To the foregoing ends, the Borrower will contemporaneously with the
execution and delivery of the Amendment procure the execution and
delivery of the Guaranty Agreement by the Guarantors."
11. New Section 2.22 ("Fixed Rate Term Loans") is added to the
Agreement to read as follows:
"SECTION 2.22. Fixed Rate Term Loans. Upon the request of the Borrower
and agreement of the Banks, all outstanding types of Loans may be
converted to two Term Loans which bear interest at a per annum fixed
rate of interest agreed to by the Borrower and the Banks and such Term
Loans shall be evidenced by and repaid in accordance with replacement
Term Notes substantially in the form of Exhibit A attached hereto."
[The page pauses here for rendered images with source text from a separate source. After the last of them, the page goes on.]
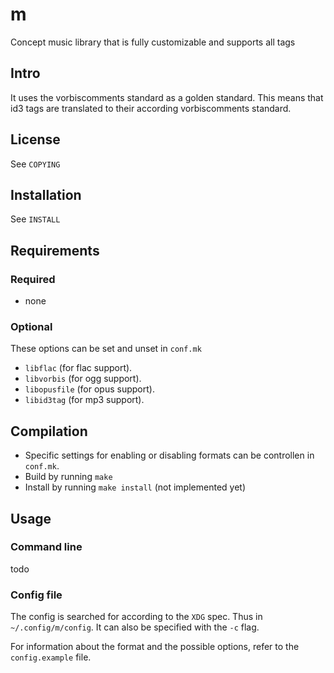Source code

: # m
Concept music library that is fully customizable and supports all tags

## Intro
It uses the vorbiscomments standard as a golden standard. This means that id3
tags are translated to their according vorbiscomments standard.

## License
See `COPYING`

## Installation
See `INSTALL`

## Requirements
### Required
- none

### Optional
These options can be set and unset in `conf.mk`

- `libflac` (for flac support).
- `libvorbis` (for ogg support).
- `libopusfile` (for opus support).
- `libid3tag` (for mp3 support).

## Compilation
- Specific settings for enabling or disabling formats can be controllen in
  `conf.mk`.
- Build by running `make`
- Install by running `make install` (not implemented yet)

## Usage
### Command line
todo

### Config file
The config is searched for according to the `XDG` spec. Thus in
`~/.config/m/config`. It can also be specified with the `-c` flag.

For information about the format and the possible options, refer to the
`config.example` file.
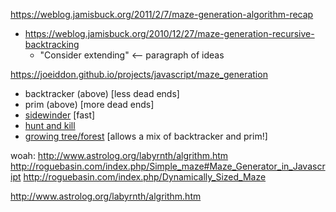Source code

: https://weblog.jamisbuck.org/2011/2/7/maze-generation-algorithm-recap
- https://weblog.jamisbuck.org/2010/12/27/maze-generation-recursive-backtracking
  - <SEARCH FOR> "Consider extending" <-- paragraph of ideas

https://joeiddon.github.io/projects/javascript/maze_generation
- backtracker (above) \[less dead ends]
- prim (above) \[more dead ends]
- [sidewinder](https://hurna.io/academy/algorithms/maze_generator/sidewinder.html) \[fast]
- [hunt and kill](https://weblog.jamisbuck.org/2011/1/24/maze-generation-hunt-and-kill-algorithm)
- [growing tree/forest](https://weblog.jamisbuck.org/2011/1/27/maze-generation-growing-tree-algorithm) [allows a mix of backtracker and prim!]

woah: http://www.astrolog.org/labyrnth/algrithm.htm
 http://roguebasin.com/index.php/Simple_maze#Maze_Generator_in_Javascript
 http://roguebasin.com/index.php/Dynamically_Sized_Maze

 http://www.astrolog.org/labyrnth/algrithm.htm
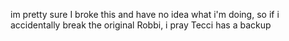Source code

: im pretty sure I broke this and have no idea what i'm doing, so if i accidentally break the original Robbi, i pray Tecci has a backup
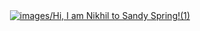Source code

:   <!-- Hi there! Feel free to make this your own but don't use my data -->
  
<div align="center">
  <a href="https://justnikhill.github.io/"><img src="images/Hi, I am Nikhil to Sandy Spring! (1)" alt="images/Hi, I am Nikhil to Sandy Spring!(1)" ></a>

  <br>
  
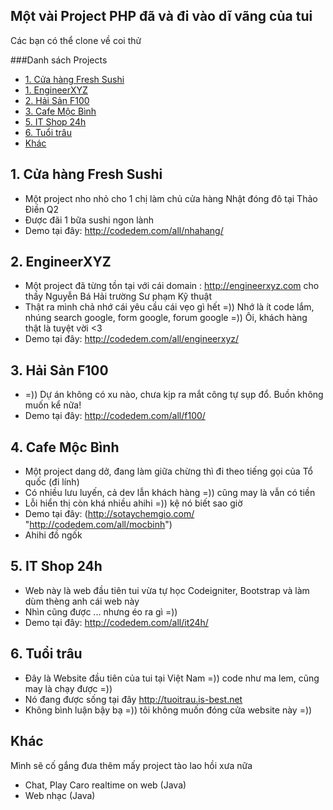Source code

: ## Một vài Project PHP đã và đi vào dĩ vãng của tui 

Các bạn có thể clone về coi thử

###Danh sách Projects
- [1. Cửa hàng Fresh Sushi](#freshsushi)
- [1. EngineerXYZ](#engineerxyz)
- [2. Hải Sản F100](#f100)
- [3. Cafe Mộc Bình](#mocbinh)
- [5. IT Shop 24h](#itshop)
- [6. Tuổi trâu](#tuoitrau)
- [Khác](#khac)

<a name="freshsushi"></a>
## 1. Cửa hàng Fresh Sushi
- Một project nho nhỏ cho 1 chị làm chủ cửa hàng Nhật đóng đô tại Thảo Điền Q2
- Được đãi 1 bữa sushi ngon lành 
- Demo tại đây: http://codedem.com/all/nhahang/

<a name="engineerxyz"></a>
## 2. EngineerXYZ
- Một project đã từng tồn tại với cái domain : http://engineerxyz.com cho thầy Nguyễn Bá Hải trường Sư phạm Kỹ thuật
- Thật ra mình chả nhớ cái yêu cầu cái vẹo gì hết =)) Nhớ là ít code lắm, nhúng search google, form google, forum google =)) Ôi, khách hàng thật là tuyệt vời <3 
- Demo tại đây: http://codedem.com/all/engineerxyz/

<a name="f100"></a>
## 3. Hải Sản F100
- =)) Dự án không có xu nào, chưa kịp ra mắt công tự sụp đổ. Buồn không muốn kể nữa!
- Demo tại đây: http://codedem.com/all/f100/

<a name="mocbinh"></a>
## 4. Cafe Mộc Bình
- Một project dang dở, đang làm giữa chừng thì đi theo tiếng gọi của Tổ quốc (đi lính)
- Có nhiều lưu luyến, cả dev lẫn khách hàng =)) cũng may là vẫn có tiền 
- Lỗi hiển thị còn khá nhiều ahihi =)) kệ nó biết sao giờ
- Demo tại đây: (http://sotaychemgio.com/ "http://codedem.com/all/mocbinh")
- Ahihi đồ ngốk 

<a name="itshop"></a>
## 5. IT Shop 24h
- Web này là web đầu tiên tui vừa tự học Codeigniter, Bootstrap và làm dùm thèng anh cái web này 
- Nhìn cũng được ... nhưng éo ra gì =)) 
- Demo tại đây: http://codedem.com/all/it24h/

<a name="tuoitrau"></a>
## 6. Tuổi trâu
- Đây là Website đầu tiên của tui tại Việt Nam =)) code như ma lem, cũng may là chạy được =))
- Nó đang được sống tại đây http://tuoitrau.is-best.net
- Không bình luận bậy bạ =)) tôi không muốn đóng cửa website này =)) 

<a name="khac"></a>
## Khác
Mình sẽ cố gắng đưa thêm mấy project tào lao hồi xưa nữa 
- Chat, Play Caro realtime on web (Java)
- Web nhạc (Java)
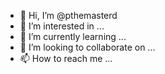 - 👋 Hi, I’m @pthemasterd
- 👀 I’m interested in ...
- 🌱 I’m currently learning ...
- 💞️ I’m looking to collaborate on ...
- 📫 How to reach me ...

<!---
pthemasterd/pthemasterd is a ✨ special ✨ repository because its `README.md` (this file) appears on your GitHub profile.
You can click the Preview link to take a look at your changes.
--->
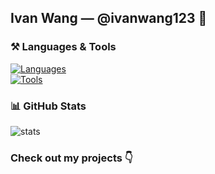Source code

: ## Ivan Wang — @ivanwang123 👋

### ⚒️ Languages & Tools

[![Languages](https://skillicons.dev/icons?i=js,ts,go,java&theme=dark)](https://skillicons.dev)
<br/>
[![Tools](https://skillicons.dev/icons?i=react,nodejs,postgres,mongodb,graphql,tailwind&theme=dark)](https://skillicons.dev)

### 📊 GitHub Stats

<p align="left"> <img src="https://gh-readme-stats-thepinsteam.vercel.app/api/top-langs/?username=ivanwang123&layout=compact" alt="stats" />

### Check out my projects 👇
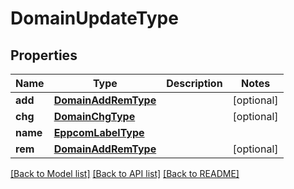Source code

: # DomainUpdateType

## Properties
Name | Type | Description | Notes
------------ | ------------- | ------------- | -------------
**add** | [**DomainAddRemType**](DomainAddRemType.md) |  | [optional] 
**chg** | [**DomainChgType**](DomainChgType.md) |  | [optional] 
**name** | [**EppcomLabelType**](EppcomLabelType.md) |  | 
**rem** | [**DomainAddRemType**](DomainAddRemType.md) |  | [optional] 

[[Back to Model list]](../README.md#documentation-for-models) [[Back to API list]](../README.md#documentation-for-api-endpoints) [[Back to README]](../README.md)

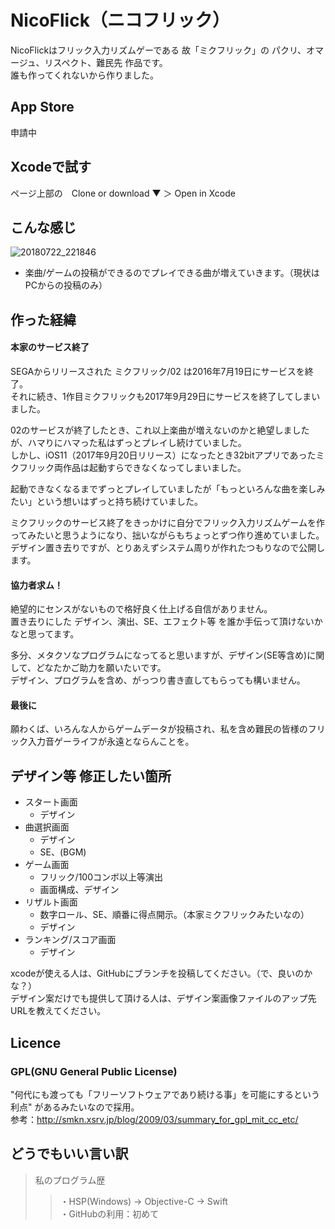 # NicoFlick（ニコフリック）
NicoFlickはフリック入力リズムゲーである 故「ミクフリック」の パクリ、オマージュ、リスペクト、難民先 作品です。  
誰も作ってくれないから作りました。

## App Store
申請中

## Xcodeで試す
ページ上部の　Clone or download ▼ ＞ Open in Xcode

## こんな感じ
![20180722_221846](https://user-images.githubusercontent.com/33353602/43046890-8c6b87d0-8e0a-11e8-80b2-122ad39c145d.GIF)
- 楽曲/ゲームの投稿ができるのでプレイできる曲が増えていきます。（現状はPCからの投稿のみ）

## 作った経緯
#### 本家のサービス終了
SEGAからリリースされた ミクフリック/02 は2016年7月19日にサービスを終了。  
それに続き、1作目ミクフリックも2017年9月29日にサービスを終了してしまいました。

02のサービスが終了したとき、これ以上楽曲が増えないのかと絶望しましたが、ハマりにハマった私はずっとプレイし続けていました。  
しかし、iOS11（2017年9月20日リリース）になったとき32bitアプリであったミクフリック両作品は起動すらできなくなってしまいました。

起動できなくなるまでずっとプレイしていましたが「もっといろんな曲を楽しみたい」という想いはずっと持ち続けていました。

ミクフリックのサービス終了をきっかけに自分でフリック入力リズムゲームを作ってみたいと思うようになり、拙いながらもちょっとずつ作り進めていました。  
デザイン置き去りですが、とりあえずシステム周りが作れたつもりなので公開します。

#### 協力者求ム！
絶望的にセンスがないもので格好良く仕上げる自信がありません。  
置き去りにした デザイン、演出、SE、エフェクト等 を誰か手伝って頂けないかなと思ってます。

多分、メタクソなプログラムになってると思いますが、デザイン(SE等含め)に関して、どなたかご助力を願いたいです。  
デザイン、プログラムを含め、がっつり書き直してもらっても構いません。

#### 最後に
願わくば、いろんな人からゲームデータが投稿され、私を含め難民の皆様のフリック入力音ゲーライフが永遠とならんことを。

## デザイン等 修正したい箇所
- スタート画面
  - デザイン
- 曲選択画面
  - デザイン
  - SE、(BGM)
- ゲーム画面
  - フリック/100コンボ以上等演出
  - 画面構成、デザイン
- リザルト画面
  - 数字ロール、SE、順番に得点開示。（本家ミクフリックみたいなの）
  - デザイン
- ランキング/スコア画面
  - デザイン

xcodeが使える人は、GitHubにブランチを投稿してください。（で、良いのかな？）  
デザイン案だけでも提供して頂ける人は、デザイン案画像ファイルのアップ先URLを教えてください。

## Licence
### GPL(GNU General Public License)
"何代にも渡っても「フリーソフトウェアであり続ける事」を可能にするという利点" があるみたいなので採用。  
参考：http://smkn.xsrv.jp/blog/2009/03/summary_for_gpl_mit_cc_etc/

## どうでもいい言い訳
>私のプログラム歴
>>・HSP(Windows) → Objective-C → Swift  
>>・GitHubの利用：初めて
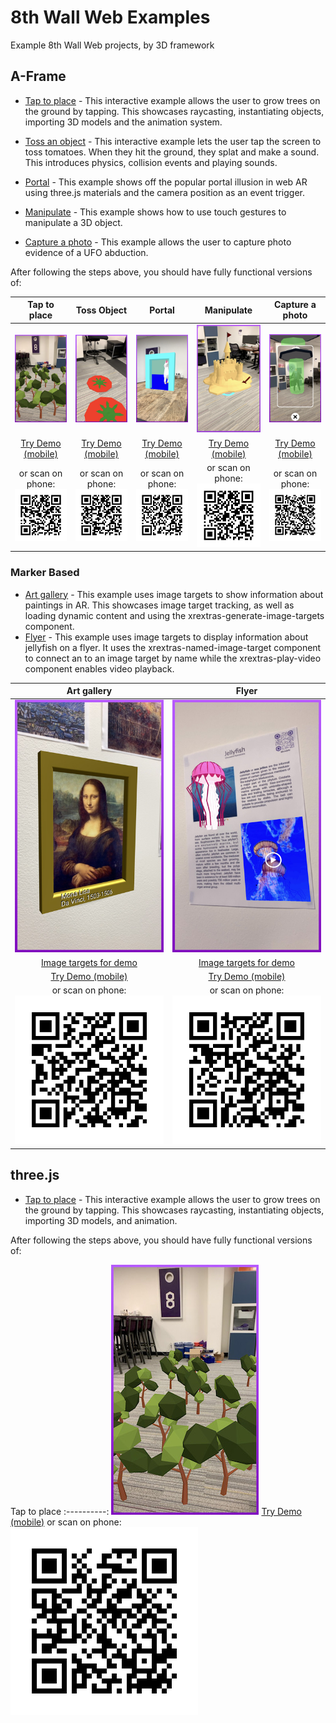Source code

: # 8th Wall Web Examples

Example 8th Wall Web projects, by 3D framework

## A-Frame

* [Tap to place](https://github.com/8thwall/web/tree/master/examples/aframe/placeground) - This interactive example allows the user to grow trees on the ground by tapping. This showcases raycasting, instantiating objects, importing 3D models and the animation system.

* [Toss an object](https://github.com/8thwall/web/tree/master/examples/aframe/tossobject) - This interactive example lets the user tap the screen to toss tomatoes. When they hit the ground, they splat and make a sound. This introduces physics, collision events and playing sounds.

* [Portal](https://github.com/8thwall/web/tree/master/examples/aframe/portal) - This example shows off the popular portal illusion in web AR using three.js materials and the camera position as an event trigger.

* [Manipulate](https://github.com/8thwall/web/tree/master/examples/aframe/manipulate) - This example shows how to use touch gestures to manipulate a 3D object.

* [Capture a photo](https://github.com/8thwall/web/tree/master/examples/aframe/capturephoto) - This example allows the user to capture photo evidence of a UFO abduction.

After following the steps above, you should have fully functional versions of:

Tap to place | Toss Object | Portal | Manipulate | Capture a photo
:----------: | :---------: | :----: | :--------: | :-------------:
![tapplace-screenshot](../images/screenshot-tap.jpg) | ![toss-screenshot](../images/screenshot-toss.jpg) | ![portal-screenshot](../images/screenshot-portal.jpg) | ![manipulate-screenshot](../images/screenshot-manipulate.jpg) | ![capture-screenshot](../images/screenshot-capture.jpg)
[Try Demo (mobile)](https://apps.8thwall.com/8thWall/aframe_placeground) | [Try Demo (mobile)](https://apps.8thwall.com/8thWall/aframe_tossobject) | [Try Demo (mobile)](https://apps.8thwall.com/8thWall/aframe_portal) | [Try Demo (mobile)](https://apps.8thwall.com/8thWall/aframe_manipulate) | [Try Demo (mobile)](https://apps.8thwall.com/8thWall/aframe_capturephoto)
or scan on phone:<br> ![QR1](../images/qr-placeground.png) | or scan on phone:<br> ![QR2](../images/qr-tossobject.png) | or scan on phone:<br> ![QR2](../images/qr-portal.png)| or scan on phone:<br> ![QR2](../images/qr-manipulate.png) | or scan on phone:<br> ![QR2](../images/qr-capturephoto.png)

### Marker Based

* [Art gallery](https://github.com/8thwall/web/tree/master/examples/aframe/artgallery) - This example uses image targets to show information about paintings in AR. This showcases image target tracking, as well as loading dynamic content and using the xrextras-generate-image-targets component.
* [Flyer](https://github.com/8thwall/web/tree/master/examples/aframe/flyer) - This example uses image targets to display information about jellyfish on a flyer. It uses the xrextras-named-image-target component to connect an <a-entity> to an image target by name while the xrextras-play-video component enables video playback. 

| Art gallery | Flyer
| :----------: | :----------: |
| ![artgallery-screenshot](../images/screenshot-artgallery.jpg) | ![flyer-screenshot](../images/screenshot-flyer.jpg)
| [Image targets for demo](./aframe/artgallery/gallery.jpg) | [Image targets for demo](./aframe/flyer/flyer.jpg)
| [Try Demo (mobile)](https://apps.8thwall.com/8thWall/aframe_artgallery) | [Try Demo (mobile)](https://apps.8thwall.com/8thWall/aframe_flyer)
| or scan on phone:<br> ![QR1](../images/qr-artgallery.png) | or scan on phone:<br> ![QR1](../images/qr-flyer.png)


## three.js

* [Tap to place](https://github.com/8thwall/web/tree/master/examples/threejs/placeground) - This interactive example allows the user to grow trees on the ground by tapping. This showcases raycasting, instantiating objects, importing 3D models, and animation.

After following the steps above, you should have fully functional versions of:

Tap to place
:----------:
![tapplace-threejs-screenshot](../images/screenshot-tap.jpg)
[Try Demo (mobile)](https://apps.8thwall.com/8thWall/threejs_placeground)
or scan on phone:<br> ![QR1](../images/qr-threejs-placeground.png)
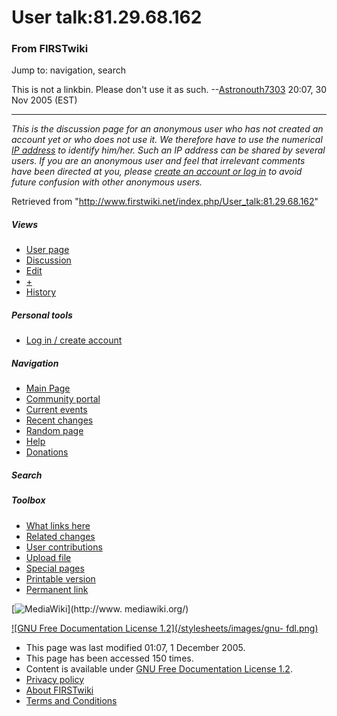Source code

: # User talk:81.29.68.162

### From FIRSTwiki

Jump to: navigation, search

This is not a linkbin. Please don't use it as such.
--[Astronouth7303](/index.php/User:Astronouth7303 "User:Astronouth7303" )
20:07, 30 Nov 2005 (EST)

* * *

_This is the discussion page for an anonymous user who has not created an
account yet or who does not use it. We therefore have to use the numerical [IP
address](http://www.wikipedia.org/wiki/IP_address "wikipedia:IP_address" ) to
identify him/her. Such an IP address can be shared by several users. If you
are an anonymous user and feel that irrelevant comments have been directed at
you, please [create an account or log in](/index.php/Special:Userlogin
"Special:Userlogin" ) to avoid future confusion with other anonymous users._

Retrieved from "<http://www.firstwiki.net/index.php/User_talk:81.29.68.162>"

##### Views

  * [User page](/index.php?title=User:81.29.68.162&action=edit)
  * [Discussion](/index.php/User_talk:81.29.68.162)
  * [Edit](/index.php?title=User_talk:81.29.68.162&action=edit)
  * [+](/index.php?title=User_talk:81.29.68.162&action=edit&section=new)
  * [History](/index.php?title=User_talk:81.29.68.162&action=history)

##### Personal tools

  * [Log in / create account](/index.php?title=Special:Userlogin&returnto=User_talk:81.29.68.162)

[](/index.php/Main_Page "Main Page" )

##### Navigation

  * [Main Page](/index.php/Main_Page)
  * [Community portal](/index.php/FIRSTwiki:Community_portal)
  * [Current events](/index.php/Current_events)
  * [Recent changes](/index.php/Special:Recentchanges)
  * [Random page](/index.php/Special:Random)
  * [Help](/index.php/Help:Contents)
  * [Donations](/index.php/FIRSTwiki:Site_support)

##### Search



##### Toolbox

  * [What links here](/index.php/Special:Whatlinkshere/User_talk:81.29.68.162)
  * [Related changes](/index.php/Special:Recentchangeslinked/User_talk:81.29.68.162)
  * [User contributions](/index.php/Special:Contributions/81.29.68.162)
  * [Upload file](/index.php/Special:Upload)
  * [Special pages](/index.php/Special:Specialpages)
  * [Printable version](/index.php?title=User_talk:81.29.68.162&printable=yes)
  * [Permanent link](/index.php?title=User_talk:81.29.68.162&oldid=40818)

[![MediaWiki](/skins/common/images/poweredby_mediawiki_88x31.png)](http://www.
mediawiki.org/)

[![GNU Free Documentation License 1.2](/stylesheets/images/gnu-
fdl.png)](http://www.gnu.org/copyleft/fdl.html)

  * This page was last modified 01:07, 1 December 2005.
  * This page has been accessed 150 times.
  * Content is available under [GNU Free Documentation License 1.2](http://www.gnu.org/copyleft/fdl.html "http://www.gnu.org/copyleft/fdl.html" ).
  * [Privacy policy](/index.php/FIRSTwiki:Privacy_policy "FIRSTwiki:Privacy policy" )
  * [About FIRSTwiki](/index.php/FIRSTwiki:About "FIRSTwiki:About" )
  * [Terms and Conditions](/index.php/FIRSTwiki:Terms_and_conditions "FIRSTwiki:Terms and conditions" )

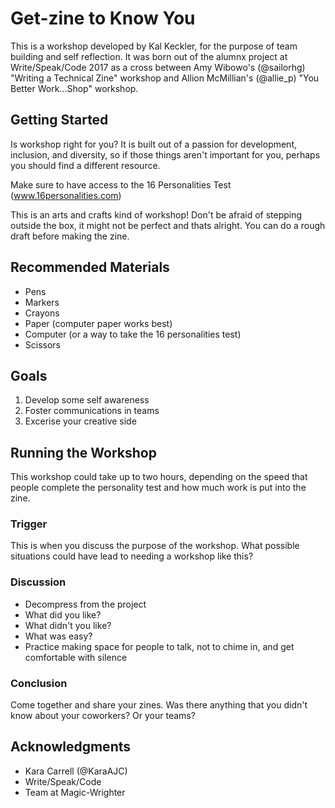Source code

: # Get-zine to Know You

This is a workshop developed by Kal Keckler, for the purpose of team building and self reflection. It was born out of the alumnx project at Write/Speak/Code 2017 as a cross between Amy Wibowo's (@sailorhg) "Writing a Technical Zine" workshop and Allion McMillian's (@allie_p) "You Better Work...Shop" workshop. 

## Getting Started

Is workshop right for you? It is built out of a passion for development, inclusion, and diversity, so if those things aren't important for you, perhaps you should find a different resource.

Make sure to have access to the 16 Personalities Test  (www.16personalities.com)

This is an arts and crafts kind of workshop! Don't be afraid of stepping outside the box, it might not be perfect and thats alright. You can do a rough draft before making the zine. 

## Recommended Materials

- Pens
- Markers
- Crayons
- Paper (computer paper works best)
- Computer (or a way to take the 16 personalities test)
- Scissors

## Goals

1) Develop some self awareness
2) Foster communications in teams
3) Excerise your creative side


## Running the Workshop

This workshop could take up to two hours, depending on the speed that people complete the personality test and how much work is put into the zine.

### Trigger

This is when you discuss the purpose of the workshop. What possible situations could have lead to needing a workshop like this?

### Discussion

- Decompress from the project
- What did you like?
- What didn't you like?
- What was easy?
- Practice making space for people to talk, not to chime in, and get comfortable with silence

### Conclusion

Come together and share your zines. Was there anything that you didn't know about your coworkers? Or your teams? 

## Acknowledgments

* Kara Carrell (@KaraAJC)
* Write/Speak/Code
* Team at Magic-Wrighter
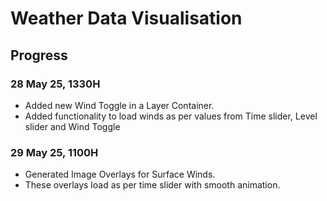 # Weather Data Visualisation

## Progress

### 28 May 25, 1330H
* Added new Wind Toggle in a Layer Container.
* Added functionality to load winds as per values from Time slider, Level slider and Wind Toggle

### 29 May 25, 1100H
* Generated Image Overlays for Surface Winds.
* These overlays load as per time slider with smooth animation.
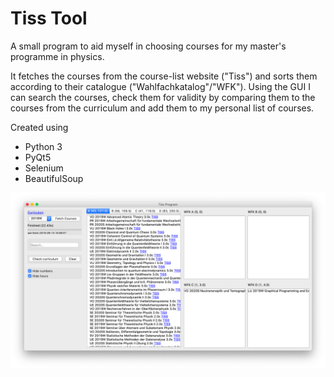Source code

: # Tiss Tool
A small program to aid myself in choosing courses for my master's programme in physics.

It fetches the courses from the course-list website ("Tiss") and sorts them according to their catalogue ("Wahlfachkatalog"/"WFK"). Using the GUI I can search the courses, check them for validity by comparing them to the courses from the curriculum and add them to my personal list of courses.

Created using
- Python 3
- PyQt5
- Selenium
- BeautifulSoup

![Program Screenshot](https://raw.githubusercontent.com/damr-/tiss/master/screenshot.png)
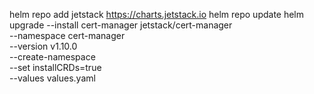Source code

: helm repo add jetstack https://charts.jetstack.io
helm repo update
helm upgrade --install cert-manager jetstack/cert-manager \
 --namespace cert-manager \
 --version v1.10.0 \
 --create-namespace \
 --set installCRDs=true \
 --values values.yaml
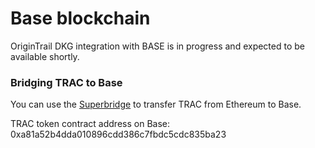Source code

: # Base blockchain

OriginTrail DKG integration with BASE is in progress and expected to be available shortly.



### Bridging TRAC to Base

You can use the [Superbridge](https://superbridge.app/base) to transfer TRAC from Ethereum to Base.

TRAC token contract address on Base: 0xa81a52b4dda010896cdd386c7fbdc5cdc835ba23

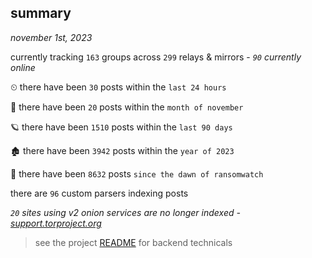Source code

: 
## summary
_november 1st, 2023_

currently tracking `163` groups across `299` relays & mirrors - _`90` currently online_

⏲ there have been `30` posts within the `last 24 hours`

🦈 there have been `20` posts within the `month of november`

🪐 there have been `1510` posts within the `last 90 days`

🏚 there have been `3942` posts within the `year of 2023`

🦕 there have been `8632` posts `since the dawn of ransomwatch`

there are `96` custom parsers indexing posts

_`20` sites using v2 onion services are no longer indexed - [support.torproject.org](https://support.torproject.org/onionservices/v2-deprecation/)_

> see the project [README](https://github.com/joshhighet/ransomwatch#ransomwatch--) for backend technicals

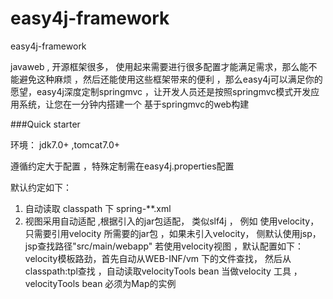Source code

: # easy4j-framework
easy4j-framework

javaweb , 开源框架很多， 使用起来需要进行很多配置才能满足需求，那么能不能避免这种麻烦 ，然后还能使用这些框架带来的便利
，那么easy4j可以满足你的愿望，easy4j深度定制springmvc ，让开发人员还是按照springmvc模式开发应用系统，让您在一分钟内搭建一个
基于springmvc的web构建

###Quick starter

环境： jdk7.0+ ,tomcat7.0+

遵循约定大于配置 ，特殊定制需在easy4j.properties配置

默认约定如下：

1. 自动读取 classpath 下 spring-**.xml
2. 视图采用自动适配 ,根据引入的jar包适配， 类似slf4j ， 例如 使用velocity， 只需要引用velocity 所需要的jar包 ，如果未引入velocity，
侧默认使用jsp， jsp查找路径"src/main/webapp"
    若使用velocity视图 ，默认配置如下：
    velocity模板路劲，首先自动从WEB-INF/vm 下的文件查找， 然后从classpath:tpl查找 ，自动读取velocityTools bean 当做velocity 工具
，velocityTools bean 必须为Map的实例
12. Section 4.04. ("Financial Statements; Accuracy of Information") is
hereby amended to read in its entirety to read as follows:
"(1) The consolidated and consolidating balance sheet of the
Borrower and its Domestic and Foreign Subsidiaries as of September 30,
1994, and the related consolidated and consolidating statements of
income and retained earnings and cash flows of the Borrower and its
Domestic and Foreign Subsidiaries for the fiscal year then ended, and
the accompanying footnotes, together with the opinion thereon, dated
September 30, 1994 of Ernst & Young, independent certified public
accountants, copies of which have been furnished to each Bank, fairly
present the financial condition of the Borrower and its Domestic and
Foreign Subsidiaries as of such date and the results of the operations
of the Borrower and its Domestic and Foreign Subsidiaries for the
periods covered by such statements, all in accordance with GAAP
consistently applied, and since September 30, 1994, there has been no
material adverse change in the financial condition, business, or
operations of the Borrower and its Domestic and Foreign Subsidiaries.
There are no liabilities of the Borrower and its Domestic and Foreign
Subsidiaries, fixed or contingent, which are material but are not
reflected in the financial statements or in the notes thereto, other
than liabilities arising in the ordinary course of business since
September 30, 1994.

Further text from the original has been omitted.